Work instructions — From the entries that follow, copy exactly the lines beginning at the line holding "Browse for the" and continuing through the line holding "in the **IntegrationService**".

### Provided material

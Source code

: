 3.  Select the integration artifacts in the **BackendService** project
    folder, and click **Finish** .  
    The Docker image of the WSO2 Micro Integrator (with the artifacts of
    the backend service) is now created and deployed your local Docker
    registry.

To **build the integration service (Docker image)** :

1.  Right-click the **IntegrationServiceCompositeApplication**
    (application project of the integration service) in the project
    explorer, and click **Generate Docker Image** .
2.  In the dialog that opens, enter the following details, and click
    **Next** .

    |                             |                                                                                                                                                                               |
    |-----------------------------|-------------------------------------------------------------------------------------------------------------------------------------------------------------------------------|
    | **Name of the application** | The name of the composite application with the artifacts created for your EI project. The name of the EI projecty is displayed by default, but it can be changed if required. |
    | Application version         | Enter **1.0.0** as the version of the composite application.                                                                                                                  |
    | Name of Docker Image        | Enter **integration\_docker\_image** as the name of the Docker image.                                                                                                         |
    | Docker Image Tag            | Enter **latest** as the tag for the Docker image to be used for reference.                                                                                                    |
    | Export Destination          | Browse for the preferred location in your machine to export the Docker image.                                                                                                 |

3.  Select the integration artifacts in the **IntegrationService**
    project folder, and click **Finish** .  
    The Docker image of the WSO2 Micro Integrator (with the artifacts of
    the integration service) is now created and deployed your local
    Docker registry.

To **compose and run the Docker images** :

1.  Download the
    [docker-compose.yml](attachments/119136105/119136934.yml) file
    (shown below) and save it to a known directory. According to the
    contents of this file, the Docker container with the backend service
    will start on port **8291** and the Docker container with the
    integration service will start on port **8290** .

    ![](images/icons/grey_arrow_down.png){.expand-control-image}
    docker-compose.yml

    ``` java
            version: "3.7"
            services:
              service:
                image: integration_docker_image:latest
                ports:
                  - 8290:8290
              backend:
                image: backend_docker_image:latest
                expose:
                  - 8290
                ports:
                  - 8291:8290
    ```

######

Result of this exercise —
    | Export Destination          | Browse for the preferred location in your machine to export the Docker image.                                                                                                 |

3.  Select the integration artifacts in the **IntegrationService**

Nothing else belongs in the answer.